I'm studying linear algebra using Axler's book on my own and this is also my first rigorous encounter with proofs would greatly appreciate suggestions to improve the writing of the first part of my proof (i.e. U is T-invariant => $P_UT=TP_U$).
I'd appreciate suggestions to:
- Reduce unnecessary verbiage and make my proofs more concise and readable
- Remove any possible logical flaws
Suppose $T \in \mathcal{L}(V)$ and $U$ is a subspace of $V$. Prove that $U$ and $U^\perp$ are invariant under $T$ if and only if $P_UT = TP_U$.
Suppose $T \in \mathcal{L}(V)$ and $U$ is a subspace of $V$. By Theorem 6.32, $V = U \oplus U^\perp$.
Suppose $U$ and $U^\perp$ are invariant under $T$. Let $v \in V$. By direct sum decomposition, we can write $v = u + w$ where $u \in U$ and $w \in U^\perp$. Then, $P_UTv=P_UT(u+w)=P_UTu+P_UTw$. Since $Tu \in U$, we have $P_UTu=Tu$. Since $Tw \in U^\perp$, we have $P_UTw=0$. Therefore, $P_UTu+P_UTw = Tu+P_UTw=Tu$. Since $u \in U$, $u=P_Uu$. Therefore, $Tu=TP_Uu$. Since $w \in U^\perp$, $P_Uw = 0$ and so $T0=TP_Uw=0$. So $P_UTv=Tu=Tu+0=TP_Uu+TP_Uw= TP_U(u+w)=TP_Uv$. Therefore, $PT_Uv=TP_Uv$ as we needed to show.
Second part:
Now suppose $P_UT=TP_U$. Let $u \in U$ and $w \in U^\perp$. By definition of projection, $P_Uu=u$ and $P_Uw=0$. We have $P_UTu=TP_Uu=Tu$. By definition of projection $P_UTu \in U$. $Tu \in U$ and therefore $U$ is T-invariant.
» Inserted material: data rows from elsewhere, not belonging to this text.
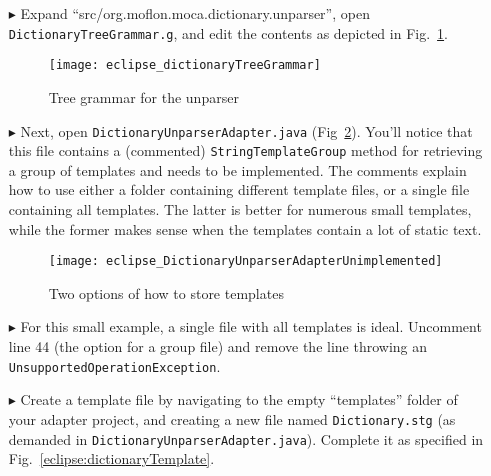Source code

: \begin{itemize}

\item[$\blacktriangleright$] Expand ``src/org.moflon.moca.dictionary.unparser'', open \texttt{Dict\-ion\-ary\-Tree\-Gram\-mar.g}, and edit the contents as
depicted in Fig.~\ref{eclipse:treeGrammar}. 

\vspace{0.5cm}

\begin{figure}[htpb]
\begin{center}
  \texttt{[image: eclipse\_dictionaryTreeGrammar]}
  \caption{Tree grammar for the unparser}
  \label{eclipse:treeGrammar}
\end{center}
\end{figure}

\newpage


\item[$\blacktriangleright$] Next, open \texttt{Dict\-ion\-ary\-Un\-pars\-er\-Ad\-ap\-ter.java} (Fig~\ref{eclipse:unparserCommented}). You'll notice that this
file contains a (commented) \texttt{StringTemplateGroup} method for retrieving a group of templates and needs to be implemented. The comments explain how to use
either a folder containing different template files, or a single file containing all templates. The latter is better for numerous small templates, while the
former makes sense when the templates contain a lot of static text.

\vspace{0.5cm}

\begin{figure}[htpb]
\begin{center}
  \texttt{[image: eclipse\_DictionaryUnparserAdapterUnimplemented]}
  \caption{Two options of how to store templates}
  \label{eclipse:unparserCommented}
\end{center}
\end{figure}


\item[$\blacktriangleright$] For this small example, a single file with all templates is ideal. Uncomment line 44 (the option for a group file) and remove
the line throwing an \texttt{Un\-sup\-port\-ed\-Op\-er\-at\-ion\-Ex\-cep\-tion}.

\item[$\blacktriangleright$] Create a template file by navigating to the empty ``templates'' folder of your adapter project, and creating a new file
named \texttt{Dictionary.stg} (as demanded in \texttt{Dict\-ion\-ary\-Un\-pars\-er\-Ad\-ap\-ter.java}). Complete it as specified in
Fig.~\ref{eclipse:dictionaryTemplate}.


\end{itemize}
By definition of projection, $P_Uw=0$. We have $TP_Uw=T0=0=P_UTw$. Since $P_UTw=0$, we know that $Tw \in U^\perp$ and therefore $U^\perp$ is also T-invariant.
Thanks again!
Not bad at all. However, you only proved half the statement! You need to prove that if $P_UT=TP_U$, then $U$ and $U^\perp$ are $T$-invariant.
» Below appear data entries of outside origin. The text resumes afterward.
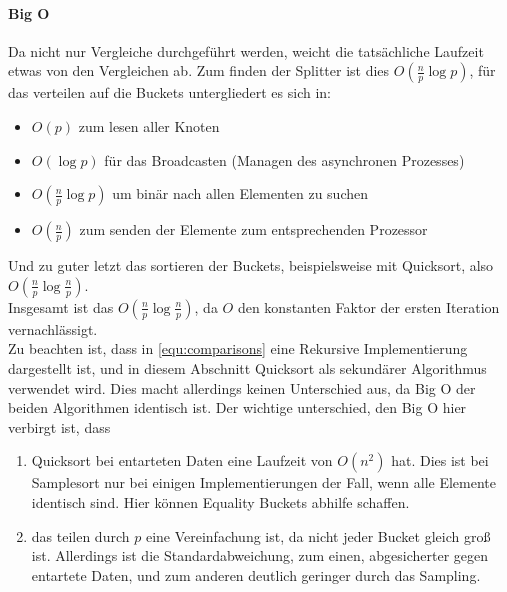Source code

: 		\paragraph{Big O}
			Da nicht nur Vergleiche durchgeführt werden, weicht die tatsächliche Laufzeit etwas von den Vergleichen ab.
			Zum finden der Splitter ist dies $O\left(\frac{n}{p}\log{p}\right)$, für das verteilen auf die Buckets untergliedert es sich in: \autocite{wikipedia-contributors-2021}
			\begin{itemize}
				\item $O(p)$ zum lesen aller Knoten
				\item $O(\log{p})$ für das Broadcasten (Managen des asynchronen Prozesses)
				\item $O\left(\frac{n}{p}\log{p}\right)$ um binär nach allen Elementen zu suchen
				\item $O\left(\frac{n}{p}\right)$ zum senden der Elemente zum entsprechenden Prozessor
			\end{itemize}
			Und zu guter letzt das sortieren der Buckets, beispielsweise mit Quicksort, also $O\left(\frac{n}{p}\log{\frac{n}{p}}\right)$.\\
			Insgesamt ist das $O\left(\frac{n}{p}\log{\frac{n}{p}}\right)$, da $O$ den konstanten Faktor der ersten Iteration vernachlässigt.\\
			Zu beachten ist, dass in \ref{equ:comparisons} eine Rekursive Implementierung dargestellt ist, und in diesem Abschnitt Quicksort als sekundärer Algorithmus verwendet wird.
			Dies macht allerdings keinen Unterschied aus, da Big O der beiden Algorithmen identisch ist.
			Der wichtige unterschied, den Big O hier verbirgt ist, dass
			\begin{enumerate}
				\item Quicksort bei entarteten Daten eine Laufzeit von $O\left(n^2\right)$ hat.
					Dies ist bei Samplesort nur bei einigen Implementierungen der Fall, wenn alle Elemente identisch sind.
					Hier können Equality Buckets abhilfe schaffen.
				\item das teilen durch $p$ eine Vereinfachung ist, da nicht jeder Bucket gleich groß ist.
					Allerdings ist die Standardabweichung, zum einen, abgesicherter gegen entartete Daten, und zum anderen deutlich geringer durch das Sampling.
			\end{enumerate}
Remember that you are writing for an audience (that's us!), and that your job is to communicate with us as clearly as possible while being succinct. The long string of equalities is a bit much in the second to last sentence of your proof. You can significantly cut down on the wordage and do most of the grunt work earlier in your proof. While everything you have written down is right, there is no clear flow to your proof. You calculate a bunch of quantities and then show how they give the result at the end. I would structure your proof by saying something like, "first, we find $P_UTv$", and then do the related calculations to conclude $P_UTv=Tu$ (easy!). Then tell us, "now, we will find $TP_Uv$" and conclude after some more calculations that $TP_Uv = Tu$ (also really easy!) You've shown that $P_UTv$ and $TP_Uv$ are equal to the same thing, so you can point that out to us, and then you're done with that direction of the proof!